The U.S. Department of Education’s recent regulations setting a standard calculation for high school graduation rates appear to have pleased disability-group advocates, who were concerned that a loose standard could mean fewer opportunities for students with disabilities to earn a regular diploma.
The regulations, published in the Federal Register Oct. 29, will be one of the last changes the Bush administration makes to the federal No Child Left Behind Act.
Among other revisions, the department attempted to bring clarity to the way high school graduation rates are calculated. Though graduation rates must be reported under the NCLB law, many states had slightly different ways of tracking their performance in that area.

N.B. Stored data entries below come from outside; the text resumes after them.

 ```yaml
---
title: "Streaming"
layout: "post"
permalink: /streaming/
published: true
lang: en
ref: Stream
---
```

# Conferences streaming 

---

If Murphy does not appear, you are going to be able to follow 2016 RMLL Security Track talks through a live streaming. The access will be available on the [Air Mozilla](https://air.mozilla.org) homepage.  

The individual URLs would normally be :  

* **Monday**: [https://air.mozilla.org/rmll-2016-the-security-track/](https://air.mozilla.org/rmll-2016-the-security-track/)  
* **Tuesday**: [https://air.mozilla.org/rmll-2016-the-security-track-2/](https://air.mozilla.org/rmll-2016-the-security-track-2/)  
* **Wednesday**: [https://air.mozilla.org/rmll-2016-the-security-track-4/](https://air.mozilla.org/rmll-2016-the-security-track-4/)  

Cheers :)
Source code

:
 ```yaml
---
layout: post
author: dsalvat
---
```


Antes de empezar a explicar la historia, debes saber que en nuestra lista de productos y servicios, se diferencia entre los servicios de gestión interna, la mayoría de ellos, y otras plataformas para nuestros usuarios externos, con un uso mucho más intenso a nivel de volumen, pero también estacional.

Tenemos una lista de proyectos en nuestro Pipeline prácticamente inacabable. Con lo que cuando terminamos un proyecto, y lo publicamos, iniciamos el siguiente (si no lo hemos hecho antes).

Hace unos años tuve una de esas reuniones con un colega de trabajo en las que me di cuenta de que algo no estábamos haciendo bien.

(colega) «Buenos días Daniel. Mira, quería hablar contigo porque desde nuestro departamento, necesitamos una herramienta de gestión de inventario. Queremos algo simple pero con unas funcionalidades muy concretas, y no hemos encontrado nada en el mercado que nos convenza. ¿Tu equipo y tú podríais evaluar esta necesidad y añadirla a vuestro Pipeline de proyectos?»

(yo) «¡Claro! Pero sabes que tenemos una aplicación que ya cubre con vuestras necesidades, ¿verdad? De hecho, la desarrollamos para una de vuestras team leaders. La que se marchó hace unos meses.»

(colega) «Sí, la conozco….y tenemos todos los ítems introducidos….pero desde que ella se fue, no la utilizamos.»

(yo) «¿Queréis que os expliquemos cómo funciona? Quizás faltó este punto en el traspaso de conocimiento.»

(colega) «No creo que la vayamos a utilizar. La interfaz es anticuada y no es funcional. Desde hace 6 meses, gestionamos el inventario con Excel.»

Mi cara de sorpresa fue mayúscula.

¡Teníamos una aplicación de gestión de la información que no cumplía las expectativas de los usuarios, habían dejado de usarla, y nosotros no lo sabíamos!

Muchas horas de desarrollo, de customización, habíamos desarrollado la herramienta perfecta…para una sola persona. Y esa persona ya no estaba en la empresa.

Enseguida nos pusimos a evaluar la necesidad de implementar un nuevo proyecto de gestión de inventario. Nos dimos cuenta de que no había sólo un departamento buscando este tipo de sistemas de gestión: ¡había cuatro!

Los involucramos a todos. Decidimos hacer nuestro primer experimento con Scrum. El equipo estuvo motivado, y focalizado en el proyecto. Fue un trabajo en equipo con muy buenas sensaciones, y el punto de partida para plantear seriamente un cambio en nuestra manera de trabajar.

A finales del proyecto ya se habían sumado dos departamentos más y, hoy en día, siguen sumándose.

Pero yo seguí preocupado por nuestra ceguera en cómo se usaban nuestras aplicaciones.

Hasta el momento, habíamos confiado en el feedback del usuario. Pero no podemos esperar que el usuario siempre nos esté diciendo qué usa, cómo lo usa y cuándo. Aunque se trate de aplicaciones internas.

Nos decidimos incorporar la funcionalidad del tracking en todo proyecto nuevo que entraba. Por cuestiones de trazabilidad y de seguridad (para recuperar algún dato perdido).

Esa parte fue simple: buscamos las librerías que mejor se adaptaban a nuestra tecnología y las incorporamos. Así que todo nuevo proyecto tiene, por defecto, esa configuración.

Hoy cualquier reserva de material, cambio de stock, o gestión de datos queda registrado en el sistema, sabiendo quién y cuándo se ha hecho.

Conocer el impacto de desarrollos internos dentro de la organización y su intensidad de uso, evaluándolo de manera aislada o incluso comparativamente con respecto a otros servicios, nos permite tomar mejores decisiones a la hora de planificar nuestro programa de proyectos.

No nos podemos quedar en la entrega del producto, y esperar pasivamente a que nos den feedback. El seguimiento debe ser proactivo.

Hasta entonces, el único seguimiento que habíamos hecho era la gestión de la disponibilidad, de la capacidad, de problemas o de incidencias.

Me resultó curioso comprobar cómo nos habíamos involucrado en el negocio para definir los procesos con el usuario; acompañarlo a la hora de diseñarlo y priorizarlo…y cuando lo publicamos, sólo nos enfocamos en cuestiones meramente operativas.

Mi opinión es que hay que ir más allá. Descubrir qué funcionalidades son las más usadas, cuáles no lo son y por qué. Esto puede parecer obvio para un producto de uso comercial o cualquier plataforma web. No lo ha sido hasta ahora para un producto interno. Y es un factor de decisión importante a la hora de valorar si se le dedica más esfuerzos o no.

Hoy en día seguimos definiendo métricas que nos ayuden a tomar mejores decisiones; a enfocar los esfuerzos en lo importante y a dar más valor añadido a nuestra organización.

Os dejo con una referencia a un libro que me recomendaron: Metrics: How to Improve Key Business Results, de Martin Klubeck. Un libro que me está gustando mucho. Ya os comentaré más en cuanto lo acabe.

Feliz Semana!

The changes will require districts to report their graduation rate as the number of students who graduate in four years with a regular diploma, divided by the number of students who entered four years earlier. Adjustments can be made for students who leave the district for certain reasons, such as transfers.
By the 2011-12 school year, states must use this method as one of the measures for determining whether a high school has made adequate yearly progress. States must also break down graduation rates by subgroup, such as minority students and students with disabilities.
The new calculation reflects what governors had committed to use in 2005, in an agreement organized by the National Governors Association.
But concern over graduation rates and students with disabilities arose because the Individuals with Disabilities Education Act states that students covered under that law have the right to stay in school until age 22.
The Education Department will allow schools to report a separate graduation rate that takes into account students who graduate in more than four years, but that “extended year” rate will not replace the main calculation: how many students graduate in four years with a regular diploma.
Keeping up Pressure
Advocates were worried that too many students with disabilities could be left out of the calculations because of the idea. Only a small proportion of students with disabilities “age out” in school, said Candace Cortiella, the director of the Advocacy Institute, a nonprofit organization in Marshall, Va.
“We do want there to be a focus on getting kids with [individualized education programs] out in four years,” Ms. Cortiella said. “The pressing need is to focus on getting kids graduated and to make some new inroads on the dropout rate.”
Ricki Sabia, the associate director of the National Down Syndrome Society’s policy center in Washington, said she was pleased that the department decided not to use a proposal floating around Capitol Hill that would have allowed students who earn alternative diplomas to be counted as graduates.
Students with significant cognitive disabilities sometimes receive “certificates of completion” or “IEP diplomas” instead of regular diplomas that demonstrate academic achievement.
If such students could be counted as high school graduates, it might be an incentive to direct students onto an easier path to high school completion, Ms. Sabia said, rather than work to improve their academic skills.
“You don’t want to be giving too much leeway with that,” she said.
In comments that accompanied the new regulations, the Education Department explained that states can choose to report separately the students who receive alternative diplomas. Also, states are not required to aim for a 100 percent graduation rate, in recognition that some students will not be able to earn a regular diploma.
Alternative Diplomas
Still, some draft proposals for reauthorizing the No Child Left Behind law would allow students who earn alternative diplomas to be counted as high school graduates. Ms. Sabia said her group would work to make sure such language would not reappear once the education law comes up for reauthorization.
Congress had been scheduled to reauthorize the nearly 7-year-old law, but could not reach an agreement on revisions. Changes to the legislation are expected to be taken up by the new Congress that will be sworn in next January.
Some education groups expressed concern that the rules represent overreaching on the part of the department.
But Bob Wise, the former West Virginia governor who is now the president of the Alliance for Excellent Education, a Washington-based group that advocates reform of the nation’s high schools, supports the regulations and said rather than an overreach, they’re a long-delayed improvement.
“This is eight years overdue. This should have been done in the first implementation of NCLB,” Mr. Wise said. “What the secretary did was what most people acknowledged needed to be done.”